Work instructions: Where the records contain images, omit them, and repeat everything else word for word.

Source data:

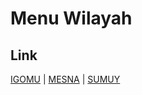 # Menu Wilayah

## Link

[IGOMU](https://github.com/gigit-pemilu/pemilu-2024-92-papua-barat/tree/main/pilpres/hitung-suara/sub/92-papua-barat/sub/06-teluk-bintuni/sub/24-moskona-timur/sub/2001-igomu)
 | 
[MESNA](https://github.com/gigit-pemilu/pemilu-2024-92-papua-barat/tree/main/pilpres/hitung-suara/sub/92-papua-barat/sub/06-teluk-bintuni/sub/24-moskona-timur/sub/2002-mesna)
 | 
[SUMUY](https://github.com/gigit-pemilu/pemilu-2024-92-papua-barat/tree/main/pilpres/hitung-suara/sub/92-papua-barat/sub/06-teluk-bintuni/sub/24-moskona-timur/sub/2003-sumuy)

Response box:
 # Menu Wilayah

## Link

[IGOMU](https://github.com/gigit-pemilu/pemilu-2024-92-papua-barat/tree/main/pilpres/hitung-suara/sub/92-papua-barat/sub/06-teluk-bintuni/sub/24-moskona-timur/sub/2001-igomu)
 | 
[MESNA](https://github.com/gigit-pemilu/pemilu-2024-92-papua-barat/tree/main/pilpres/hitung-suara/sub/92-papua-barat/sub/06-teluk-bintuni/sub/24-moskona-timur/sub/2002-mesna)
 | 
[SUMUY](https://github.com/gigit-pemilu/pemilu-2024-92-papua-barat/tree/main/pilpres/hitung-suara/sub/92-papua-barat/sub/06-teluk-bintuni/sub/24-moskona-timur/sub/2003-sumuy)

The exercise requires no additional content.